London—Burberry executives said today that the company will continue its push into China after the British luxury house posted a rise in second-quarter sales driven by growth in Asia and rising demand for coats and leathergoods.
“There is momentum in terms of strategy, sales and profit,”Stacey Cartwright, chief financial officer, said. The company reported 11% sales growth in its second quarter ended September 30, and a 17% increase in sales for the half year period.
Revenue rose to 382 million pounds (about $604 million) from 343 million pounds (about $543 million) in the same period in 2009. While the increases beat the 367.8 million pounds ($582.6 million) average estimate from market, growth was slower than the 27% sales increase in the first quarter.
Nonetheless, Angela Ahrendts, ceo, said Burberry expects full-year profit to be in the top half of market expectations. “Continued product innovation, digital and customer service initiatives, coupled with the recent acquisition of our Chinese retail operations, underpin our confidence in delivering long-term sustainable growth.”
Like many other luxurygoods brands, Burberry is looking toward Asia for its biggest growth. In July, the company bought out its franchise partner in China for $107.7 million.
China contributed 4% of this growth this year. Comparable store sales increased by 9% in the first half, with a second quarter rise of 8% slower than the 10% rise in the first quarter, but on tougher comparables.

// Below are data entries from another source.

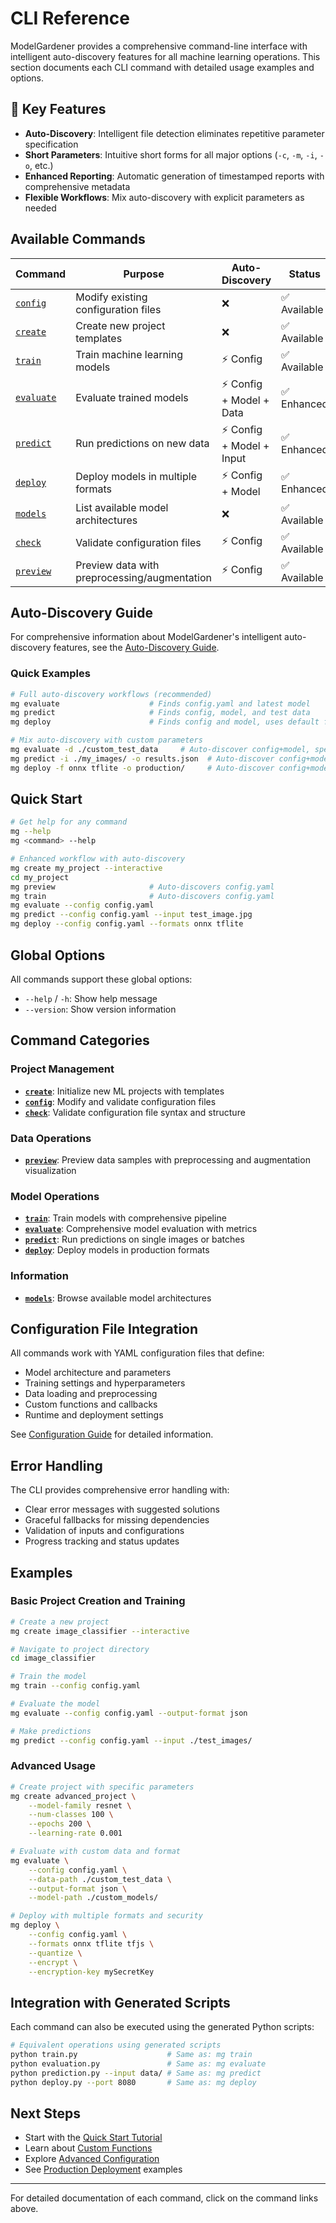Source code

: # CLI Reference

ModelGardener provides a comprehensive command-line interface with intelligent auto-discovery features for all machine learning operations. This section documents each CLI command with detailed usage examples and options.

## 🌟 Key Features

- **Auto-Discovery**: Intelligent file detection eliminates repetitive parameter specification
- **Short Parameters**: Intuitive short forms for all major options (`-c`, `-m`, `-i`, `-o`, etc.)
- **Enhanced Reporting**: Automatic generation of timestamped reports with comprehensive metadata
- **Flexible Workflows**: Mix auto-discovery with explicit parameters as needed

## Available Commands

| Command | Purpose | Auto-Discovery | Status |
|---------|---------|----------------|--------|
| [`config`](config.md) | Modify existing configuration files | ❌ | ✅ Available |
| [`create`](create.md) | Create new project templates | ❌ | ✅ Available |
| [`train`](train.md) | Train machine learning models | ⚡ Config | ✅ Available |
| [`evaluate`](evaluate.md) | Evaluate trained models | ⚡ Config + Model + Data | ✅ Enhanced |
| [`predict`](predict.md) | Run predictions on new data | ⚡ Config + Model + Input | ✅ Enhanced |
| [`deploy`](deploy.md) | Deploy models in multiple formats | ⚡ Config + Model | ✅ Enhanced |
| [`models`](models.md) | List available model architectures | ❌ | ✅ Available |
| [`check`](check.md) | Validate configuration files | ⚡ Config | ✅ Available |
| [`preview`](preview.md) | Preview data with preprocessing/augmentation | ⚡ Config | ✅ Available |

## Auto-Discovery Guide

For comprehensive information about ModelGardener's intelligent auto-discovery features, see the [Auto-Discovery Guide](auto-discovery.md).

### Quick Examples

```bash
# Full auto-discovery workflows (recommended)
mg evaluate                    # Finds config.yaml and latest model
mg predict                     # Finds config, model, and test data
mg deploy                      # Finds config and model, uses default formats

# Mix auto-discovery with custom parameters
mg evaluate -d ./custom_test_data     # Auto-discover config+model, specify data
mg predict -i ./my_images/ -o results.json  # Auto-discover config+model, specify input+output
mg deploy -f onnx tflite -o production/     # Auto-discover config+model, specify formats+output
```

## Quick Start

```bash
# Get help for any command
mg --help
mg <command> --help

# Enhanced workflow with auto-discovery
mg create my_project --interactive
cd my_project
mg preview                     # Auto-discovers config.yaml
mg train                       # Auto-discovers config.yaml
mg evaluate --config config.yaml
mg predict --config config.yaml --input test_image.jpg
mg deploy --config config.yaml --formats onnx tflite
```

## Global Options

All commands support these global options:

- `--help` / `-h`: Show help message
- `--version`: Show version information

## Command Categories

### Project Management
- **[`create`](create.md)**: Initialize new ML projects with templates
- **[`config`](config.md)**: Modify and validate configuration files
- **[`check`](check.md)**: Validate configuration file syntax and structure

### Data Operations
- **[`preview`](preview.md)**: Preview data samples with preprocessing and augmentation visualization

### Model Operations
- **[`train`](train.md)**: Train models with comprehensive pipeline
- **[`evaluate`](evaluate.md)**: Comprehensive model evaluation with metrics
- **[`predict`](predict.md)**: Run predictions on single images or batches
- **[`deploy`](deploy.md)**: Deploy models in production formats

### Information
- **[`models`](models.md)**: Browse available model architectures

## Configuration File Integration

All commands work with YAML configuration files that define:

- Model architecture and parameters
- Training settings and hyperparameters
- Data loading and preprocessing
- Custom functions and callbacks
- Runtime and deployment settings

See [Configuration Guide](../tutorials/configuration.md) for detailed information.

## Error Handling

The CLI provides comprehensive error handling with:

- Clear error messages with suggested solutions
- Graceful fallbacks for missing dependencies
- Validation of inputs and configurations
- Progress tracking and status updates

## Examples

### Basic Project Creation and Training

```bash
# Create a new project
mg create image_classifier --interactive

# Navigate to project directory
cd image_classifier

# Train the model
mg train --config config.yaml

# Evaluate the model
mg evaluate --config config.yaml --output-format json

# Make predictions
mg predict --config config.yaml --input ./test_images/
```

### Advanced Usage

```bash
# Create project with specific parameters
mg create advanced_project \
    --model-family resnet \
    --num-classes 100 \
    --epochs 200 \
    --learning-rate 0.001

# Evaluate with custom data and format
mg evaluate \
    --config config.yaml \
    --data-path ./custom_test_data \
    --output-format json \
    --model-path ./custom_models/

# Deploy with multiple formats and security
mg deploy \
    --config config.yaml \
    --formats onnx tflite tfjs \
    --quantize \
    --encrypt \
    --encryption-key mySecretKey
```

## Integration with Generated Scripts

Each command can also be executed using the generated Python scripts:

```bash
# Equivalent operations using generated scripts
python train.py                    # Same as: mg train
python evaluation.py               # Same as: mg evaluate
python prediction.py --input data/ # Same as: mg predict
python deploy.py --port 8080       # Same as: mg deploy
```

## Next Steps

- Start with the [Quick Start Tutorial](../tutorials/quickstart.md)
- Learn about [Custom Functions](../tutorials/custom-functions.md)
- Explore [Advanced Configuration](../tutorials/advanced-configuration.md)
- See [Production Deployment](../tutorials/production-deployment.md) examples

---

For detailed documentation of each command, click on the command links above.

The company cited strong sales of outerwear and large leathergoods, as well as its Prorsum, shoes and children’s wear lines.
Replenishment, inventory and pricing strategies introduced during the second half of last year led to a material improvement in gross margin in this first half, the company said.
By region, Asia Pacific and Europe continued to deliver double-digit comparable store sales growth, with Hong Kong, the United Kingdom, Italy and France were among the best performing markets.
Wholesale revenue (excluding China) grew by 21% at constant exchange rates, slightly ahead of guidance. This largely reflects restocking by wholesale customers, following reduced demand in the same period last year. Asia Pacific, the Americas and emerging markets all showed above-average wholesale growth, while in Europe, the group’s largest wholesale region, sales were slightly ahead of last year.